HMV’s confirmation that it is on-track to return to profit came as a relief to the City, with shares rising 5 per cent, amid fears that its performance may have worsened in recent weeks following the announcement that Mr Fox and his finance director David Wolffe would step down.
Shares rose 10 per cent but the company is still worth just £16.4m, having seen its stock tumble from 140p before the financial crisis to less than 4p today.
Its retail arm saw total sales fall 20.8 per cent and made operating profits of just £1.3m, which was £2m lower than the previous year, after it closed 22 more stores than it opened over the year.
HMV said the market for games, music and films on DVDs or CDs have all shrunk by between 10 per cent and 20 per cent over the year as more people download content from the internet. However, it was encouraged by market share gains in the final quarter.
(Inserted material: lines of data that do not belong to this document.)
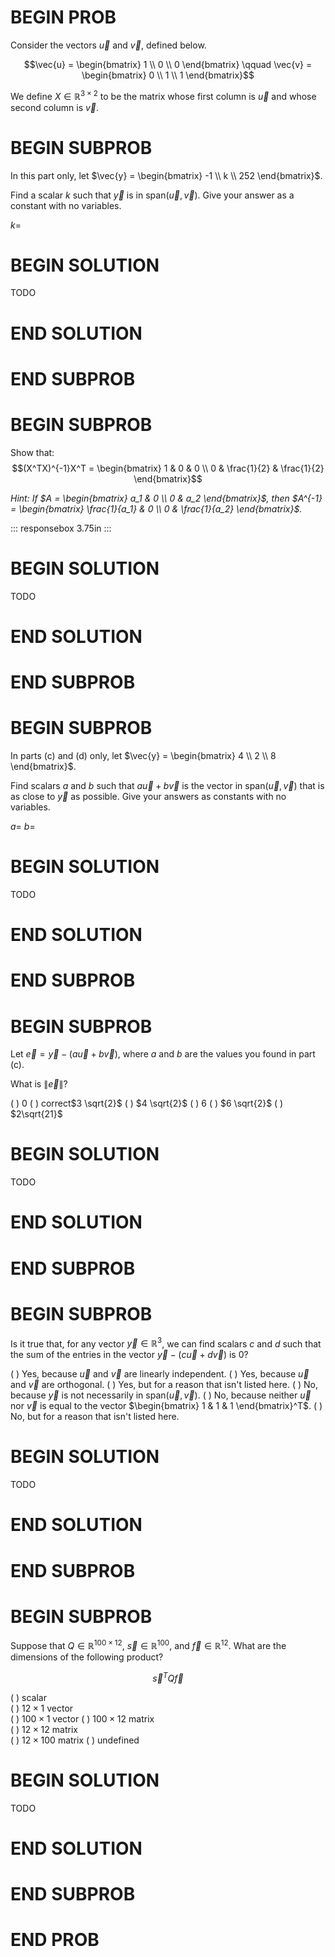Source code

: # BEGIN PROB


Consider the vectors $\vec{u}$ and $\vec{v}$, defined below.

$$\vec{u} = \begin{bmatrix} 1 \\ 0 \\ 0 \end{bmatrix} \qquad \vec{v} = \begin{bmatrix} 0 \\ 1 \\ 1 \end{bmatrix}$$

We define $X \in \mathbb{R}^{3 \times 2}$ to be the matrix whose first
column is $\vec u$ and whose second column is $\vec v$.

# BEGIN SUBPROB

In this part only, let
$\vec{y} = \begin{bmatrix} -1 \\ k \\ 252 \end{bmatrix}$.

Find a scalar $k$ such that $\vec{y}$ is in
$\text{span}(\vec u, \vec v)$. Give your answer as a constant with no
variables.

$k =$

# BEGIN SOLUTION

TODO

# END SOLUTION

# END SUBPROB

# BEGIN SUBPROB

Show that:
$$(X^TX)^{-1}X^T = \begin{bmatrix} 1 & 0 & 0 \\ 0 & \frac{1}{2} & \frac{1}{2} \end{bmatrix}$$

*Hint: If $A = \begin{bmatrix} a_1 & 0 \\ 0 & a_2 \end{bmatrix}$, then
$A^{-1} = \begin{bmatrix} \frac{1}{a_1} & 0 \\ 0 & \frac{1}{a_2} \end{bmatrix}$.*

::: responsebox
3.75in
:::

# BEGIN SOLUTION

TODO

# END SOLUTION

# END SUBPROB

# BEGIN SUBPROB

In parts (c) and (d) only, let
$\vec{y} = \begin{bmatrix} 4 \\ 2 \\ 8 \end{bmatrix}$.

Find scalars $a$ and $b$ such that $a \vec u + b \vec v$ is the vector
in $\text{span}(\vec u, \vec v)$ that is as close to $\vec{y}$ as
possible. Give your answers as constants with no variables.

$a =$ $b =$

# BEGIN SOLUTION

TODO 

# END SOLUTION

# END SUBPROB

# BEGIN SUBPROB

Let $\vec{e} = \vec{y} - (a \vec u + b \vec v)$, where $a$ and $b$ are
the values you found in part (c).

What is $\lVert \vec{e} \rVert$?

( ) 0 
( ) correct$3 \sqrt{2}$ 
( ) $4 \sqrt{2}$ 
( ) 6 
( ) $6 \sqrt{2}$ 
( ) $2\sqrt{21}$

# BEGIN SOLUTION

TODO

# END SOLUTION

# END SUBPROB

# BEGIN SUBPROB

Is it true that, for any vector $\vec{y} \in \mathbb{R}^3$, we can find
scalars $c$ and $d$ such that the sum of the entries in the vector
$\vec{y} - (c \vec u + d \vec v)$ is 0?

( ) Yes, because $\vec{u}$ and $\vec{v}$ are linearly independent.
( ) Yes, because $\vec{u}$ and $\vec{v}$ are orthogonal.
( ) Yes, but for a reason that isn't listed here.
( ) No, because $\vec{y}$ is not necessarily in
$\text{span}(\vec{u}, \vec{v})$.
( ) No, because neither $\vec{u}$ nor $\vec{v}$ is equal to the vector
$\begin{bmatrix} 1 & 1 & 1 \end{bmatrix}^T$.
( ) No, but for a reason that isn't listed here.

# BEGIN SOLUTION

TODO

# END SOLUTION

# END SUBPROB

# BEGIN SUBPROB

Suppose that $Q \in \mathbb{R}^{100 \times 12}$,
$\vec{s} \in \mathbb{R}^{100}$, and $\vec{f} \in \mathbb{R}^{12}$. What
are the dimensions of the following product?

$$\vec{s}^T Q \vec{f}$$

 
  ( ) scalar                   
  ( ) $12 \times 1$ vector    
  ( ) $100 \times 1$ vector
  ( ) $100 \times 12$ matrix   
  ( ) $12 \times 12$ matrix   
  ( ) $12 \times 100$ matrix
  ( ) undefined                                            


# BEGIN SOLUTION

TODO

# END SOLUTION

# END SUBPROB

# END PROB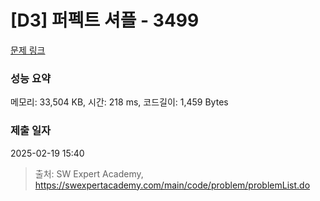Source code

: # [D3] 퍼펙트 셔플 - 3499 

[문제 링크](https://swexpertacademy.com/main/code/problem/problemDetail.do?contestProbId=AWGsRbk6AQIDFAVW) 

### 성능 요약

메모리: 33,504 KB, 시간: 218 ms, 코드길이: 1,459 Bytes

### 제출 일자

2025-02-19 15:40



> 출처: SW Expert Academy, https://swexpertacademy.com/main/code/problem/problemList.do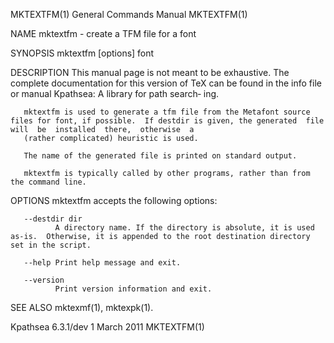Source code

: MKTEXTFM(1)                                                                      General Commands Manual                                                                      MKTEXTFM(1)

NAME
       mktextfm - create a TFM file for a font

SYNOPSIS
       mktextfm [options] font

DESCRIPTION
       This  manual  page is not meant to be exhaustive.  The complete documentation for this version of TeX can be found in the info file or manual Kpathsea: A library for path search‐
       ing.

       mktextfm is used to generate a tfm file from the Metafont source files for font, if possible.  If destdir is given, the generated  file  will  be  installed  there,  otherwise  a
       (rather complicated) heuristic is used.

       The name of the generated file is printed on standard output.

       mktextfm is typically called by other programs, rather than from the command line.

OPTIONS
       mktextfm accepts the following options:

       --destdir dir
              A directory name. If the directory is absolute, it is used as-is.  Otherwise, it is appended to the root destination directory set in the script.

       --help Print help message and exit.

       --version
              Print version information and exit.

SEE ALSO
       mktexmf(1), mktexpk(1).

Kpathsea 6.3.1/dev                                                                     1 March 2011                                                                           MKTEXTFM(1)
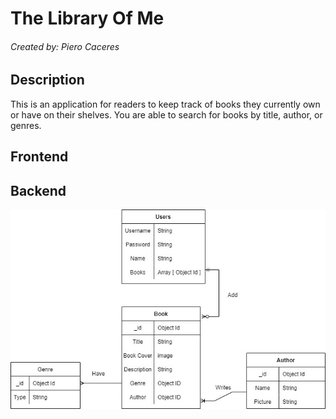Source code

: # The Library Of Me
###### Created by: Piero Caceres

## Description

This is an application for readers to keep track of books they currently own or have on their shelves. You are able to search for books by title, author, or genres.

## Frontend

## Backend

![The Library of Me ERD](./assets/The_Library_Of_Me_ERD.jpg)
It hopes sales of computer games will benefit following the demise of rival Game earlier this year, although some analysts have doubted this, pointing out that it failed to gain a noticeable uplift from the collapse of Zavvi in 2008.
Following the sale of the Hammersmith Apollo for £32m, which the company called a “critical requirement”, HMV is still looking to offload the remainder of its HMV Live business, which runs numerous venues and a number of festivals including Lovebox in London and Global Gathering near Stratford-upon-Avon. It today booked a £37.1m charge for the business.
But Seymour Pierce analyst Kate Calvert remained unimpressed by the turnaround plans, saying the business has “potentially insurmountable structural issues”.